J’ai par conséquent immédiatement donné des instructions extrêmement fermes pour que les opérations de perquisition ne concernent que des objectifs pertinents et qu’elles se déroulent de manière irréprochable. Ces instructions ont fait l’objet d’un télégramme, en date du 25 novembre dernier, adressé aux préfets. J’ai également demandé à la Direction générale de la police nationale et à la Direction générale de la gendarmerie nationale de transmettre les mêmes consignes auprès de leurs effectifs.

J’ai transmis l’ensemble des éléments communiqués à mes collaborateurs précisant les conditions de mise en œuvre de l’état d’urgence aux commissions de contrôle de l’état d’urgence instituées par le Parlement. Votre rapporteur, Michel Mercier, dispose depuis de nombreuses semaines de ces documents.

Je souhaite également vous informer des suites judiciaires qui ont été pour l’heure réservées à ces mesures, et tout particulièrement aux perquisitions.

À la date du 2 février, 563 procédures judiciaires avaient été ouvertes. Sur les 344 gardes à vue, 65 condamnations ont d’ores et déjà été prononcées et 54 décisions d’écrou ont été prises.

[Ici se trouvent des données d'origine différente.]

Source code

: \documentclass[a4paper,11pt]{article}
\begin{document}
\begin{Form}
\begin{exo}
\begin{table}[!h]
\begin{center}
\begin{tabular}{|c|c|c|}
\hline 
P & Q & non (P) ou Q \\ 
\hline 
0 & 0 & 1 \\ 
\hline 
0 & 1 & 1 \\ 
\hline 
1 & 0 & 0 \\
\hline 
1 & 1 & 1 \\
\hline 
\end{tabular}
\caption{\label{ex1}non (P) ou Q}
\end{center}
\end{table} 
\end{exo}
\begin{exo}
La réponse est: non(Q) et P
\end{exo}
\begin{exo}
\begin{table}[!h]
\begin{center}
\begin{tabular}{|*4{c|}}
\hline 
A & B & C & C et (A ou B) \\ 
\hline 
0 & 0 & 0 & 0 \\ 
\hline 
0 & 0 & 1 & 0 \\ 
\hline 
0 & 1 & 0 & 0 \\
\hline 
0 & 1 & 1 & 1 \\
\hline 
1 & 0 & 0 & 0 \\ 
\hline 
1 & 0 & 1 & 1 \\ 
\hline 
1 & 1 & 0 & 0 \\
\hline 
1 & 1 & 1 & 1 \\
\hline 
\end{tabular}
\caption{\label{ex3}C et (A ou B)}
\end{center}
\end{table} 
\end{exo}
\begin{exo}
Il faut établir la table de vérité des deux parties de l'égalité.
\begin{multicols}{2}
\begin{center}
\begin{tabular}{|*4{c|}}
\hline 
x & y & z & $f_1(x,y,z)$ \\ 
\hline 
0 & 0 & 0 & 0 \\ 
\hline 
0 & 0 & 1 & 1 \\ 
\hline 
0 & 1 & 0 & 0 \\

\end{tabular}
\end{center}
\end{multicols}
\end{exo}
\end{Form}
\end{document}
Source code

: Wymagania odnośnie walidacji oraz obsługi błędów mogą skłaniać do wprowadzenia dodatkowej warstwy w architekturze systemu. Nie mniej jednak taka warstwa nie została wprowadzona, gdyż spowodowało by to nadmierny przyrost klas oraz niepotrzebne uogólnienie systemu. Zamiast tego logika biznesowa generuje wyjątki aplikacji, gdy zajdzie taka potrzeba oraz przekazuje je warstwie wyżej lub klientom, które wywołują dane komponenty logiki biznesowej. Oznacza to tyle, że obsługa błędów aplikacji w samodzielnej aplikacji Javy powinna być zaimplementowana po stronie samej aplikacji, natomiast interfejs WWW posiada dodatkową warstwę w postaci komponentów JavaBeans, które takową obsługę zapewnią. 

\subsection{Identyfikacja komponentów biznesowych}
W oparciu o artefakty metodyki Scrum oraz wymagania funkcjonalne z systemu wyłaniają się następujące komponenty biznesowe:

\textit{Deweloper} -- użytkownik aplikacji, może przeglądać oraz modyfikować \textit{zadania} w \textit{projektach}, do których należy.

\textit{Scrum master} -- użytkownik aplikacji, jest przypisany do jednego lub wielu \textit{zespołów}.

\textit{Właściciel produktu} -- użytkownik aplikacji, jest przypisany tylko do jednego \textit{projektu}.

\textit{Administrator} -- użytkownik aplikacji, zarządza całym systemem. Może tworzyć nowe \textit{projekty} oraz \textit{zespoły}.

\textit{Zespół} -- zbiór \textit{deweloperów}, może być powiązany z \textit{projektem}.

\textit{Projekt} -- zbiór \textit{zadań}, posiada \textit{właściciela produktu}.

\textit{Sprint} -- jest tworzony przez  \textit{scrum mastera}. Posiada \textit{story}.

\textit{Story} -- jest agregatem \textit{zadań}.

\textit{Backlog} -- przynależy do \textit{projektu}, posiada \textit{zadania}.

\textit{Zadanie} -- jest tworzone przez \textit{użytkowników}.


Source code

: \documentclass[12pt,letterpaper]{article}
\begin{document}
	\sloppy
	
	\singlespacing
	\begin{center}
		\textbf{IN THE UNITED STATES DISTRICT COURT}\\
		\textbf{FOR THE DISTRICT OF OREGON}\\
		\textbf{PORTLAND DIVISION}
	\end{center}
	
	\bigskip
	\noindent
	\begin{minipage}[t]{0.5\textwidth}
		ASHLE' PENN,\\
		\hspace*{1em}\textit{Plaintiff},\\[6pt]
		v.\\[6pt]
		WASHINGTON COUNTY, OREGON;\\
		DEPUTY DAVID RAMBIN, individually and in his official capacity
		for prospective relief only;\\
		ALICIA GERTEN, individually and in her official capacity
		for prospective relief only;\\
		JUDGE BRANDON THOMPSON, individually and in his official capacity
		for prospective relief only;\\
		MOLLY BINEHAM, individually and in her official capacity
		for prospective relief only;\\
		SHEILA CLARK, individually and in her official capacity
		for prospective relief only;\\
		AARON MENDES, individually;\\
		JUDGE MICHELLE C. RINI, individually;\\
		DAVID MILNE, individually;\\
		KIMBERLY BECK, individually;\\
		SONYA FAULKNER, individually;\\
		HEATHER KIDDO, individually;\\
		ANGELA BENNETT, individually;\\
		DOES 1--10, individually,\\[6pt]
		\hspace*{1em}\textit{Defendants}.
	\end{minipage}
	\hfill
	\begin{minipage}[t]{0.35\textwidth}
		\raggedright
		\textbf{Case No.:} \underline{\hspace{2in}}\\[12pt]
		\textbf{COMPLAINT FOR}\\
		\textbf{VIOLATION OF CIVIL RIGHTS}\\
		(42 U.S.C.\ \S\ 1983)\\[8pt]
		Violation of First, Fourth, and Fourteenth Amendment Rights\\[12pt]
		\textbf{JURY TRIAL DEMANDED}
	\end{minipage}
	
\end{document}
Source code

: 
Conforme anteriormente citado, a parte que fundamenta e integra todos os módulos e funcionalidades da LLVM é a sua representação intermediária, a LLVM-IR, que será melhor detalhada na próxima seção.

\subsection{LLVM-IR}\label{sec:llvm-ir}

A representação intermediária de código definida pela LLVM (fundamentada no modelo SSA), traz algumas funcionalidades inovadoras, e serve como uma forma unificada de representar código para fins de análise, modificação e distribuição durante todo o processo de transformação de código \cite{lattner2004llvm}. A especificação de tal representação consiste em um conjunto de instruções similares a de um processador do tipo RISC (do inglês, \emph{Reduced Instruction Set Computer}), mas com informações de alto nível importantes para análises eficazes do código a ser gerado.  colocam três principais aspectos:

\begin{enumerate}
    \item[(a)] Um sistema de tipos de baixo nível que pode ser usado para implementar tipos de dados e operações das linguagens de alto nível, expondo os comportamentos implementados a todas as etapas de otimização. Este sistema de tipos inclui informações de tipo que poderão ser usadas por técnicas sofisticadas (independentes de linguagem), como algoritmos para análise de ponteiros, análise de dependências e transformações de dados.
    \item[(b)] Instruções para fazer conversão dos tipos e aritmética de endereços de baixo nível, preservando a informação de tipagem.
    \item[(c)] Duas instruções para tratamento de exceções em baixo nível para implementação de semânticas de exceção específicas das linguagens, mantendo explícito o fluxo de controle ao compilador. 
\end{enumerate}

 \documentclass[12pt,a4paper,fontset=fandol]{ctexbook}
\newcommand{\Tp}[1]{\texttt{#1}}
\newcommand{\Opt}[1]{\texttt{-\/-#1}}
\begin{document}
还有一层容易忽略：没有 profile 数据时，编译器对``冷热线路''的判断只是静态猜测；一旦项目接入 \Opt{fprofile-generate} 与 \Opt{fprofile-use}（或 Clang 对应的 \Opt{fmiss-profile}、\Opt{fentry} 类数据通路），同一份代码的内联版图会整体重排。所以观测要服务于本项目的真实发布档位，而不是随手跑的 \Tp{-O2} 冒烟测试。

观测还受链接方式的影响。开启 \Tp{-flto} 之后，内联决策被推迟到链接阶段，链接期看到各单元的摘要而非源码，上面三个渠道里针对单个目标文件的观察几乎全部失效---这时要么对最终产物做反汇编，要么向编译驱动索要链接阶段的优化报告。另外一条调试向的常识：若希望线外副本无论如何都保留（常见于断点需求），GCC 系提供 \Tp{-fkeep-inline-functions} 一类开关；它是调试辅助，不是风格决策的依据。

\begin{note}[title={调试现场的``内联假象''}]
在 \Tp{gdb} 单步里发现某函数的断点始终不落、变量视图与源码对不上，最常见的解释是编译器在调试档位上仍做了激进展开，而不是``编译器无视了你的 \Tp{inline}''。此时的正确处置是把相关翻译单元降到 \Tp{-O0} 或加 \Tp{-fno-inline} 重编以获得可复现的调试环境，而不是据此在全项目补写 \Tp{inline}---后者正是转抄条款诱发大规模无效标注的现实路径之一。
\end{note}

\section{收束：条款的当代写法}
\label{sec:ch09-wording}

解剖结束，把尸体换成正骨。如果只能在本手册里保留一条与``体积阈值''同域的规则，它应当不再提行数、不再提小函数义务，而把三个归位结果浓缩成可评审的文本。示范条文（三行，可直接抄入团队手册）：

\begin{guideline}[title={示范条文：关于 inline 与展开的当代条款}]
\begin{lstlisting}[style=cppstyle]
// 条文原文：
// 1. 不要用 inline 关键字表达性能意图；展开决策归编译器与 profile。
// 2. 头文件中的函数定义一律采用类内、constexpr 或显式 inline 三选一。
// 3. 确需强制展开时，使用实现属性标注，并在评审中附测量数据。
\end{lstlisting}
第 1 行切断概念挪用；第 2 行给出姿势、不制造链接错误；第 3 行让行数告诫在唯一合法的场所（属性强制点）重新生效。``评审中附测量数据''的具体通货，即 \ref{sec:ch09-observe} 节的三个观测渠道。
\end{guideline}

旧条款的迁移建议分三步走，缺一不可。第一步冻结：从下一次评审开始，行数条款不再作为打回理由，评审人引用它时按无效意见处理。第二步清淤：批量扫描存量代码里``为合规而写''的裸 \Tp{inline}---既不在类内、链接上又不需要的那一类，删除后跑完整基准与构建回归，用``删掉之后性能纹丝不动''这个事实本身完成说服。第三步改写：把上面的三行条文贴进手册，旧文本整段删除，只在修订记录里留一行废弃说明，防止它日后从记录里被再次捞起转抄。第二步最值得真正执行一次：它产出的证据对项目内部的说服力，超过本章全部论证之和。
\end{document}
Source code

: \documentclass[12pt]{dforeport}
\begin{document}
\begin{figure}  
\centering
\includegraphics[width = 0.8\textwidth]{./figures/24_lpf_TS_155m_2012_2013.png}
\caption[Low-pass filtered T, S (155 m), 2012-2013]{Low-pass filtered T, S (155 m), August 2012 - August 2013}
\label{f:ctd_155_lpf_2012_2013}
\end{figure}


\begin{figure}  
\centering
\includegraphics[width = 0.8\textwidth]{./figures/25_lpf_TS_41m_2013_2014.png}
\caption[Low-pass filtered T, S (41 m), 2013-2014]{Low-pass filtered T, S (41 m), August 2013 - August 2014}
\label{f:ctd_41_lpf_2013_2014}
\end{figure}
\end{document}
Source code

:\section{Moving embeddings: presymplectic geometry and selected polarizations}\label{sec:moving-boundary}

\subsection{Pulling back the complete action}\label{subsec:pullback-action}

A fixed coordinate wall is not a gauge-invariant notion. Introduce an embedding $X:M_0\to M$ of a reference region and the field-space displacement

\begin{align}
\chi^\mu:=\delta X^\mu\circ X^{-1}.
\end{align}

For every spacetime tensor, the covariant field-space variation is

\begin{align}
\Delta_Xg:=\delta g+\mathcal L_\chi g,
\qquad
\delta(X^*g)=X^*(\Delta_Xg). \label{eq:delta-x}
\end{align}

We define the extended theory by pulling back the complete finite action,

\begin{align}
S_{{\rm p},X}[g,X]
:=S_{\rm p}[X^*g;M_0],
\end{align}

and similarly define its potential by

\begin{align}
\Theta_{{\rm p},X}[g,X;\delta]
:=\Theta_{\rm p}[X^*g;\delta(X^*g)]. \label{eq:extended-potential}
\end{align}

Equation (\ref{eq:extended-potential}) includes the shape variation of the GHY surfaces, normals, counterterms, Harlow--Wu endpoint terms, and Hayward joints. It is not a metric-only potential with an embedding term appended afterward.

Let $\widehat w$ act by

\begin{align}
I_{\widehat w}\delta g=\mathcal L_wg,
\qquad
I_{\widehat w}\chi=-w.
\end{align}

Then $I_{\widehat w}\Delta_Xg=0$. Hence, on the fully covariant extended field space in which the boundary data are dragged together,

Si l’on s’en tenait au seul chiffre des procédures ouvertes sous la qualification terroriste – 28 procédures, dont 23 pour apologie du terrorisme –, le bilan pourrait sembler modeste, mais ce serait une erreur de méthode que de s’arrêter à ce décompte pour évaluer l’utilité des perquisitions effectuées.

En effet, les perquisitions administratives ont, par construction même, une finalité préventive et de renseignement. Les éléments collectés peuvent alimenter des dossiers de renseignement qui donneront lieu, le cas échéant, à judiciarisation plusieurs semaines ou plusieurs mois plus tard, après avoir été enrichis par d’autres sources d’information. C’est pourquoi ces résultats sont extrêmement précieux, sans être pour autant encore définitifs.

En outre, les perquisitions ont pour effet de désorganiser les réseaux qui arment et financent le terrorisme, en particulier à travers les trafics d’armes et de stupéfiants. C’est donc tout un environnement logistique permettant l’organisation et la commission d’actes terroristes que nous avons commencé à déstabiliser durablement.

Les saisies d’espèces, qui s’élèvent à plus de 1 million d’euros, permettent également aux services de Bercy d’ouvrir des enquêtes particulièrement utiles. Les données numériques qui ont été saisies et qui sont en cours d’exploitation déboucheront dans de nombreux cas sur de nouvelles mises en cause.

La mise en œuvre de l’état d’urgence a d’ores et déjà permis aux forces de sécurité d’accomplir un travail considérable. La lutte contre la menace terroriste se poursuit et elle se poursuivra sans trêve ni pause.